La formidable mobilisation ! Les kabyles de France ont répondu présent, poussés par leur attachement à l’identité kabyle mais également par la colère de la mascarade présidentielle et la répression des marches en Kabylie. Les kabyles, qui ont été tentés par la résignation, supportent de moins en moins cette situation. Ferhat Mehenni a rappelé l’importance de la date du 20 avril, un repère essentiel. Mais nous avons aussi insisté sur la solidarité avec les autres peuples amazighes d’Algérie et d’ailleurs. La présence des leaders mozabite et chaoui vient montrer qu’un nouveau chemin, celui de la liberté des peuples, vient de s’ouvrir. 

Justement, la marche de Tizi-Ouzou a été interdite et violemment réprimée par la police algérienne… 

Les images qui circulent concernant l’attitude des forces de sécurité algériennes contre le peuple kabyle sont terrifiantes et révoltantes. Qui peut aujourd’hui douter qu’on est, en Kabylie, en présence d’une force ennemie d’occupation, d’un régime colonial ? Plus personne. Ce pouvoir est d’essence fasciste. Il n’y a pas plus aveugle que celui qui ne veut pas voir ! 

Je pense même que les Kabyles qui défendent encore l’option « algérianiste » se refusent à regarder ces images d’un autre âge afin de ne pas voir leur « fierté d’Algérien » en prendre pour son grade. Ce qui s’est passé est un tournant dans l’histoire de la Kabylie. 

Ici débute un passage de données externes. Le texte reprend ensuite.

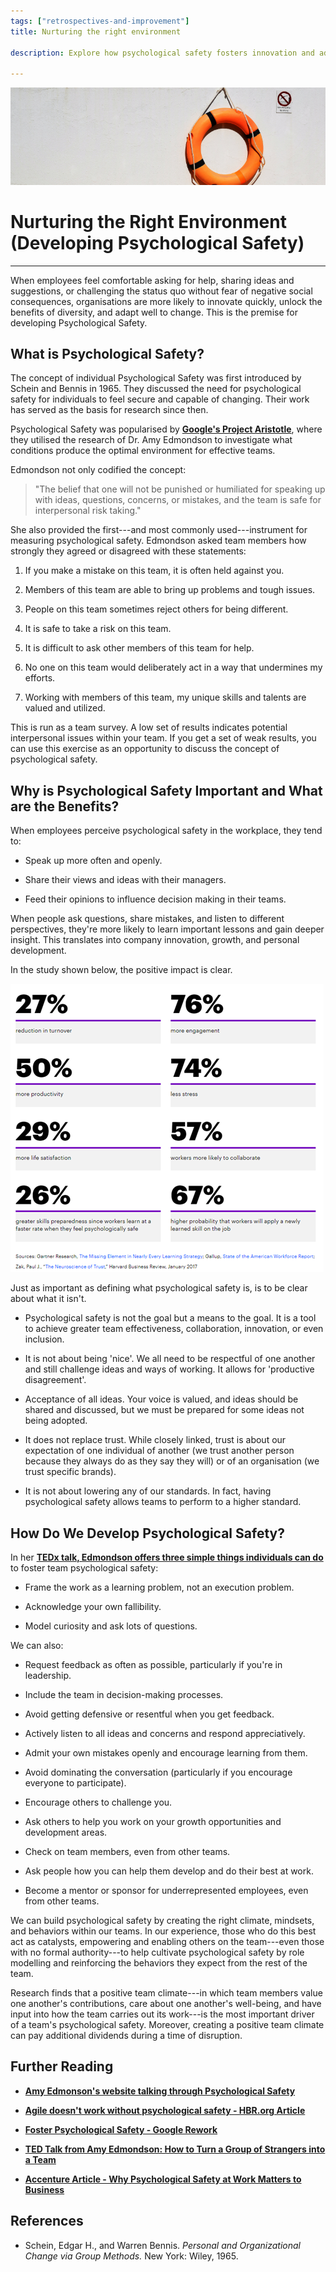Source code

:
 ```yaml
---
tags: ["retrospectives-and-improvement"]
title: Nurturing the right environment

description: Explore how psychological safety fosters innovation and adaptation in teams by encouraging open communication and risk-taking without fear of negative consequences. Learn about its foundations, benefits, and methods to cultivate this environment, drawing insights from experts like Amy Edmondson and successful initiatives like Google's Project Aristotle.

---
```



![A orange life preserver on a white wall Description automatically generated](Nurturing%20the%20right%20environment_media/media/image1.jpeg)

# Nurturing the Right Environment (Developing Psychological Safety)

****

When employees feel comfortable asking for help, sharing ideas and suggestions, or challenging the status quo without fear of negative social consequences, organisations are more likely to innovate quickly, unlock the benefits of diversity, and adapt well to change. This is the premise for developing Psychological Safety.

## What is Psychological Safety?

The concept of individual Psychological Safety was first introduced by Schein and Bennis in 1965. They discussed the need for psychological safety for individuals to feel secure and capable of changing. Their work has served as the basis for research since then.

Psychological Safety was popularised by **[Google's Project Aristotle](https://rework.withgoogle.com/print/guides/5721312655835136/)**, where they utilised the research of Dr. Amy Edmondson to investigate what conditions produce the optimal environment for effective teams.

Edmondson not only codified the concept:

> "The belief that one will not be punished or humiliated for speaking up with ideas, questions, concerns, or mistakes, and the team is safe for interpersonal risk taking."

She also provided the first---and most commonly used---instrument for measuring psychological safety. Edmondson asked team members how strongly they agreed or disagreed with these statements:

1. If you make a mistake on this team, it is often held against you.

2. Members of this team are able to bring up problems and tough issues.

3. People on this team sometimes reject others for being different.

4. It is safe to take a risk on this team.

5. It is difficult to ask other members of this team for help.

6. No one on this team would deliberately act in a way that undermines my efforts.

7. Working with members of this team, my unique skills and talents are valued and utilized.

This is run as a team survey. A low set of results indicates potential interpersonal issues within your team. If you get a set of weak results, you can use this exercise as an opportunity to discuss the concept of psychological safety.

## Why is Psychological Safety Important and What are the Benefits?

When employees perceive psychological safety in the workplace, they tend to:

- Speak up more often and openly.

- Share their views and ideas with their managers.

- Feed their opinions to influence decision making in their teams.

When people ask questions, share mistakes, and listen to different perspectives, they're more likely to learn important lessons and gain deeper insight. This translates into company innovation, growth, and personal development.

In the study shown below, the positive impact is clear.

![A screenshot of a graph Description automatically generated](Nurturing%20the%20right%20environment_media/media/image2.png)

Just as important as defining what psychological safety is, is to be clear about what it isn't.

- Psychological safety is not the goal but a means to the goal. It is a tool to achieve greater team effectiveness, collaboration, innovation, or even inclusion.

- It is not about being 'nice'. We all need to be respectful of one another and still challenge ideas and ways of working. It allows for 'productive disagreement'.

- Acceptance of all ideas. Your voice is valued, and ideas should be shared and discussed, but we must be prepared for some ideas not being adopted.

- It does not replace trust. While closely linked, trust is about our expectation of one individual of another (we trust another person because they always do as they say they will) or of an organisation (we trust specific brands).

- It is not about lowering any of our standards. In fact, having psychological safety allows teams to perform to a higher standard.

## How Do We Develop Psychological Safety?

In her [**TEDx talk, Edmondson offers three simple things individuals can do**](https://www.youtube.com/watch?v=LhoLuui9gX8) to foster team psychological safety:

- Frame the work as a learning problem, not an execution problem.

- Acknowledge your own fallibility.

- Model curiosity and ask lots of questions.

We can also:

- Request feedback as often as possible, particularly if you're in leadership.

- Include the team in decision-making processes.

- Avoid getting defensive or resentful when you get feedback.

- Actively listen to all ideas and concerns and respond appreciatively.

- Admit your own mistakes openly and encourage learning from them.

- Avoid dominating the conversation (particularly if you encourage everyone to participate).

- Encourage others to challenge you.

- Ask others to help you work on your growth opportunities and development areas.

- Check on team members, even from other teams.

- Ask people how you can help them develop and do their best at work.

- Become a mentor or sponsor for underrepresented employees, even from other teams.

We can build psychological safety by creating the right climate, mindsets, and behaviors within our teams. In our experience, those who do this best act as catalysts, empowering and enabling others on the team---even those with no formal authority---to help cultivate psychological safety by role modelling and reinforcing the behaviors they expect from the rest of the team.

Research finds that a positive team climate---in which team members value one another's contributions, care about one another's well-being, and have input into how the team carries out its work---is the most important driver of a team's psychological safety. Moreover, creating a positive team climate can pay additional dividends during a time of disruption.

## Further Reading

- [**Amy Edmonson's website talking through Psychological Safety**](https://amycedmondson.com/psychological-safety/)

- [**Agile doesn't work without psychological safety - HBR.org Article**](https://hbr.org/2022/02/agile-doesnt-work-without-psychological-safety)

- [**Foster Psychological Safety - Google Rework**](https://rework.withgoogle.com/guides/understanding-team-effectiveness/steps/foster-psychological-safety/)

- [**TED Talk from Amy Edmondson: How to Turn a Group of Strangers into a Team**](https://www.ted.com/talks/amy_edmondson_how_to_turn_a_group_of_strangers_into_a_team)

- [**Accenture Article - Why Psychological Safety at Work Matters to Business**](https://www.accenture.com/us-en/blogs/business-functions-blog/work-psychological-safety)

## References

- Schein, Edgar H., and Warren Bennis. *Personal and Organizational Change via Group Methods.* New York: Wiley, 1965.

A ce titre, je dénonce avec vigueur l’infâme communiqué du FFS, qui n’a condamné les agissements de la police que parce que « cela faisait le jeu d’extrémistes en tout genre ! ». C’est terrible ! Cela veut dire que pour eux ce n’est pas le régime qui est extrémiste mais ses opposants et en particuliers les patriotes kabyles ! C’est à vomir ! Les seuls interlocuteurs que le FFS considère comme raisonnables sont les islamistes et le pouvoir lui-même ! C’est à dire les massacreurs de femmes et d’enfants et d’ignobles corrompus qui sont prêts à tuer leurs parents pour garder le pouvoir et l’argent ! 

D’anciens animateurs du printemps berbère d’avril 1980 et du MCB avaient également appelé à une marche, en même temps que celle du MAK. Cela augure-t-il d’une future unité du mouvement kabyle ? 

Notre seule aspiration et notre seul mot d’ordre sont l’autodétermination de la Kabylie. Toute organisation qui s’oppose à cela n’a rien à faire aux côtés du MAK. L’officialisation de Tamazight par le régime algérien, c’est le dernier de nos soucis, et le dernier des soucis du peuple kabyle. Nous avons répété maintes fois que jamais plus nous ne quémanderons quoi que ce soit à un régime illégitime et fasciste. A fortiori le droit d’être nous-mêmes. La seule négociation que nous mènerons sera celle qui définira les conditions de l’accession de la Kabylie à son autodétermination. Nous sommes solidaires des autres peuples amazighs, nous souhaitons qu’ils suivent le même chemin que la Kabylie. Mais pour nous, la Kabylie algérienne c’est déjà de l’histoire ancienne. La Kabylie sera kabyle ou ne sera pas. 

Nous ne partageons pas les options de certains anciens militants de la cause amazighe, du RCD et du FFS. Ils ont des points communs entre eux mais aucun avec nous. Libre à eux de défendre leurs options. Pour ma part, désormais, je suis un étranger quand je suis en Algérie. 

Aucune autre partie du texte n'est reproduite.